The most recent report was higher than expected. New orders for manufactured durable goods were up 15.8% in May compared to the 18.1% decrease in April.
Personal income report compiled by the Bureau of Economic Analysis showed a decline in May by 4.2%. This decline in personal income was a sharp decrease from April, which was helped by the stimulus package payments. Personal income refers to income from wages, Social Security, and other government benefits. This indicator provides insight into American spending.
The European Central Bank continues to worry about deflation. The bank warns that if the inflation rate dips below zero, it could be disastrous.
Why is that a concern?
If the rate of inflation is below zero, then this leads to less spending and borrowing.
The German Ifo Business Climate index, a leading indicator of the health of the German economy today and for the next six months, was released last week. It was higher than expected (actual: 86.2 vs. forecasted: 85.0), indicating a bullish future for the Euro.
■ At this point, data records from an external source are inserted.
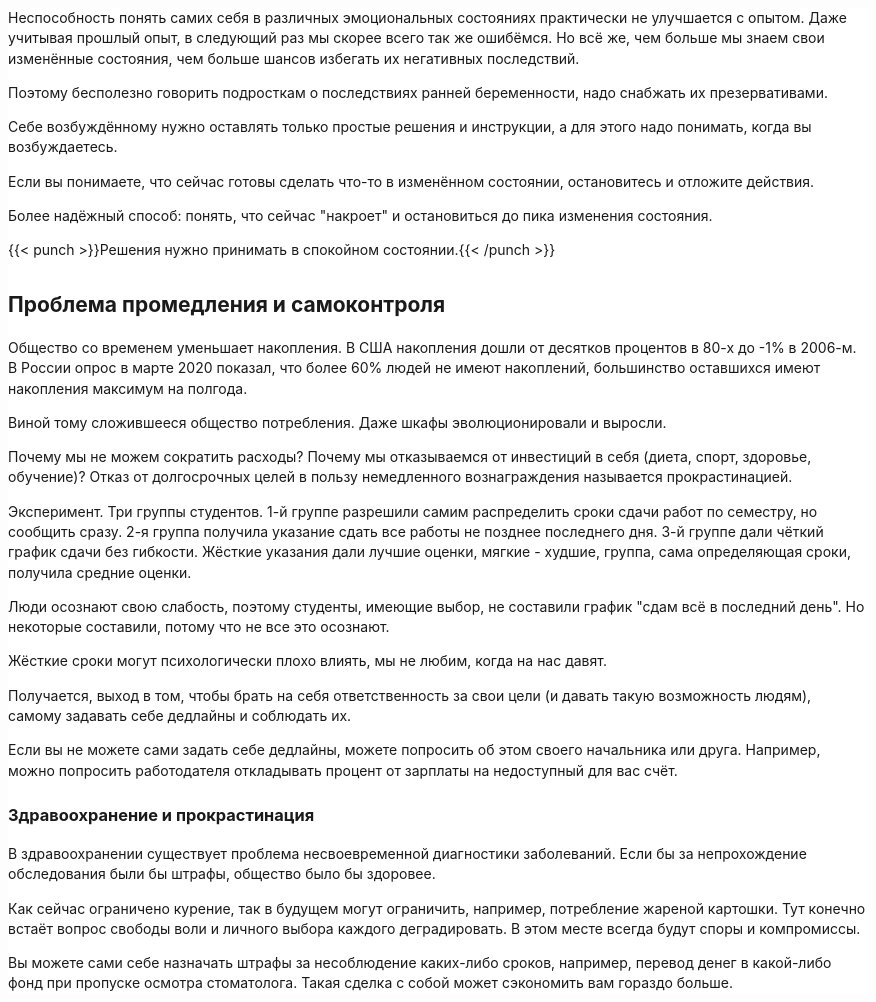 Неспособность понять самих себя в различных эмоциональных состояниях практически не улучшается с опытом. Даже учитывая прошлый опыт, в следующий раз мы скорее всего так же ошибёмся. Но всё же, чем больше мы знаем свои изменённые состояния, чем больше шансов избегать их негативных последствий.

Поэтому бесполезно говорить подросткам о последствиях ранней беременности, надо снабжать их презервативами.

Себе возбуждённому нужно оставлять только простые решения и инструкции, а для этого надо понимать, когда вы возбуждаетесь.

Если вы понимаете, что сейчас готовы сделать что-то в изменённом состоянии, остановитесь и отложите действия.

Более надёжный способ: понять, что сейчас "накроет" и остановиться до пика изменения состояния.


{{< punch >}}Решения нужно принимать в спокойном состоянии.{{< /punch >}}


## Проблема промедления и самоконтроля
Общество со временем уменьшает накопления. В США накопления дошли от десятков процентов в 80-х до -1% в 2006-м. В России опрос в марте 2020 показал, что более 60% людей не имеют накоплений, большинство оставшихся имеют накопления максимум на полгода.

Виной тому сложившееся общество потребления. Даже шкафы эволюционировали и выросли.

Почему мы не можем сократить расходы? Почему мы отказываемся от инвестиций в себя (диета, спорт, здоровье, обучение)? Отказ от долгосрочных целей в пользу немедленного вознаграждения называется прокрастинацией.

Эксперимент. Три группы студентов. 1-й группе разрешили самим распределить сроки сдачи работ по семестру, но сообщить сразу. 2-я группа получила указание сдать все работы не позднее последнего дня. 3-й группе дали чёткий график сдачи без гибкости. Жёсткие указания дали лучшие оценки, мягкие - худшие, группа, сама определяющая сроки, получила средние оценки.

Люди осознают свою слабость, поэтому студенты, имеющие выбор, не составили график "сдам всё в последний день". Но некоторые составили, потому что не все это осознают.

Жёсткие сроки могут психологически плохо влиять, мы не любим, когда на нас давят.

Получается, выход в том, чтобы брать на себя ответственность за свои цели (и давать такую возможность людям), самому задавать себе дедлайны и соблюдать их.

Если вы не можете сами задать себе дедлайны, можете попросить об этом своего начальника или друга. Например, можно попросить работодателя откладывать процент от зарплаты на недоступный для вас счёт.

### Здравоохранение и прокрастинация
В здравоохранении существует проблема несвоевременной диагностики заболеваний. Если бы за непрохождение обследования были бы штрафы, общество было бы здоровее.

Как сейчас ограничено курение, так в будущем могут ограничить, например, потребление жареной картошки. Тут конечно встаёт вопрос свободы воли и личного выбора каждого деградировать. В этом месте всегда будут споры и компромиссы.

Вы можете сами себе назначать штрафы за несоблюдение каких-либо сроков, например, перевод денег в какой-либо фонд при пропуске осмотра стоматолога. Такая сделка с собой может сэкономить вам гораздо больше.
The World Economic Outlook predicts the region’s economy to decline by 9.4%.
According to the IMF, the rate of deaths and infections in Latin America accounts for 25% of the world’s total. The increase in fatalities doesn’t bode well for exports from countries such as Brazil and Chile.
Asia – Pacific:
S&P, the rating agency expects the Asian-Pacific economy to decline by 1.3% with an almost $3 trillion loss. The agency also predicts a permanent shrinkage of 2 to 3% of most economies in this region. The overall consensus is that banks will lend less, and consumers will spend less. It’s not all bad news; the agency predicts China’s economy to grow past 7% next year.
The South African government’s quest to stabilize debt within the next four years may be hard to reach, according to Fitch Ratings. The agency sees significant hurdles that the government will need to overcome to be able to reach not only its conservative revenue estimates but any debt reduction goals. As a result, the agency downgraded the country’s long-term foreign-currency issuer to negative.
Some numbers for people who like numbers:
The Dow Jones Industrial Average closed at 25,016 down 3.31% for the week
S&P 500 closed the down 2.86% ending at 3,009
Nasdaq was down 1.9% from the previous week ending at 9,757
MSCI EAFE closed at 1,780 down 1.29%.